↓
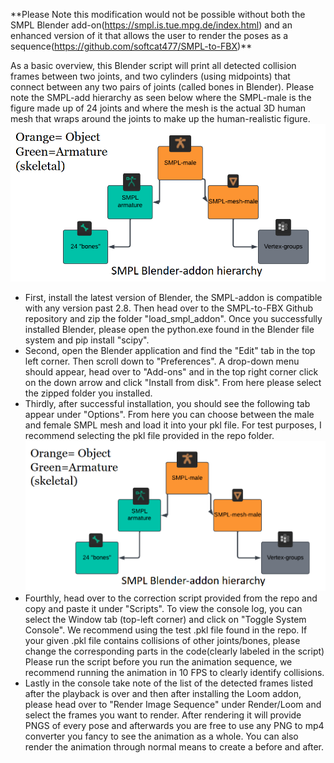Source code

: \*\*Please Note this modification would not be possible without both the SMPL Blender add-on(https://smpl.is.tue.mpg.de/index.html) and an enhanced version of it that allows the user to render
the poses as a sequence(https://github.com/softcat477/SMPL-to-FBX)\*\*

As a basic overview, this Blender script will print all detected collision frames between two joints, and two cylinders (using midpoints) that connect between any two pairs of joints (called bones in Blender). Please note the SMPL-add hierarchy as seen below where the SMPL-male is the figure made up of 24 joints and where the mesh is the actual 3D human mesh that wraps around the joints to make up the human-realistic figure.
![Example Image](images/smpl-addon2.PNG)


- First, install the latest version of Blender, the SMPL-addon is compatible with any version past 2.8. Then head over to the SMPL-to-FBX Github repository and zip the folder "load\_smpl\_addon". Once you successfully installed Blender, please open the python.exe found in the Blender file system and pip install "scipy".
- Second, open the Blender application and find the "Edit" tab in the top left corner. Then scroll down to "Preferences". A drop-down menu should appear, head over to "Add-ons" and in the top right corner click on the down arrow and click "Install from disk". From here please select the zipped folder you installed.
- Thirdly, after successful installation, you should see the following tab appear under "Options". From here you can choose between the male and female SMPL mesh and load it into your pkl file. For test purposes, I recommend selecting the pkl file provided in the repo folder.
![Example Image](images/smpl-addon2.PNG)
- Fourthly, head over to the correction script provided from the repo and copy and paste it under "Scripts". To view the console log, you can select the Window tab (top-left corner) and click on "Toggle System Console". We recommend using the test .pkl file found in the repo. If your given .pkl file contains collisions of other joints/bones, please change the corresponding parts in the code(clearly labeled in the script) Please run the script before you run the animation sequence, we recommend running the animation in 10 FPS to clearly identify collisions.
- Lastly in the console take note of the list of the detected frames listed after the playback is over and then after installing the Loom addon, please head over to "Render Image Sequence" under Render/Loom and select the frames you want to render. After rendering it will provide PNGS of every pose and afterwards you are free to use any PNG to mp4 converter you fancy to see the animation as a whole. You can also render the animation through normal means to create a before and after.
↑
- _Exercise details_
What is needed is an exact copy of all the entries above, minus the pictures.

- _Result of this task_
Source code

: \*\*Please Note this modification would not be possible without both the SMPL Blender add-on(https://smpl.is.tue.mpg.de/index.html) and an enhanced version of it that allows the user to render
the poses as a sequence(https://github.com/softcat477/SMPL-to-FBX)\*\*

As a basic overview, this Blender script will print all detected collision frames between two joints, and two cylinders (using midpoints) that connect between any two pairs of joints (called bones in Blender). Please note the SMPL-add hierarchy as seen below where the SMPL-male is the figure made up of 24 joints and where the mesh is the actual 3D human mesh that wraps around the joints to make up the human-realistic figure.
![Example Image](images/smpl-addon2.PNG)


- First, install the latest version of Blender, the SMPL-addon is compatible with any version past 2.8. Then head over to the SMPL-to-FBX Github repository and zip the folder "load\_smpl\_addon". Once you successfully installed Blender, please open the python.exe found in the Blender file system and pip install "scipy".
- Second, open the Blender application and find the "Edit" tab in the top left corner. Then scroll down to "Preferences". A drop-down menu should appear, head over to "Add-ons" and in the top right corner click on the down arrow and click "Install from disk". From here please select the zipped folder you installed.
- Thirdly, after successful installation, you should see the following tab appear under "Options". From here you can choose between the male and female SMPL mesh and load it into your pkl file. For test purposes, I recommend selecting the pkl file provided in the repo folder.
![Example Image](images/smpl-addon2.PNG)
- Fourthly, head over to the correction script provided from the repo and copy and paste it under "Scripts". To view the console log, you can select the Window tab (top-left corner) and click on "Toggle System Console". We recommend using the test .pkl file found in the repo. If your given .pkl file contains collisions of other joints/bones, please change the corresponding parts in the code(clearly labeled in the script) Please run the script before you run the animation sequence, we recommend running the animation in 10 FPS to clearly identify collisions.
- Lastly in the console take note of the list of the detected frames listed after the playback is over and then after installing the Loom addon, please head over to "Render Image Sequence" under Render/Loom and select the frames you want to render. After rendering it will provide PNGS of every pose and afterwards you are free to use any PNG to mp4 converter you fancy to see the animation as a whole. You can also render the animation through normal means to create a before and after.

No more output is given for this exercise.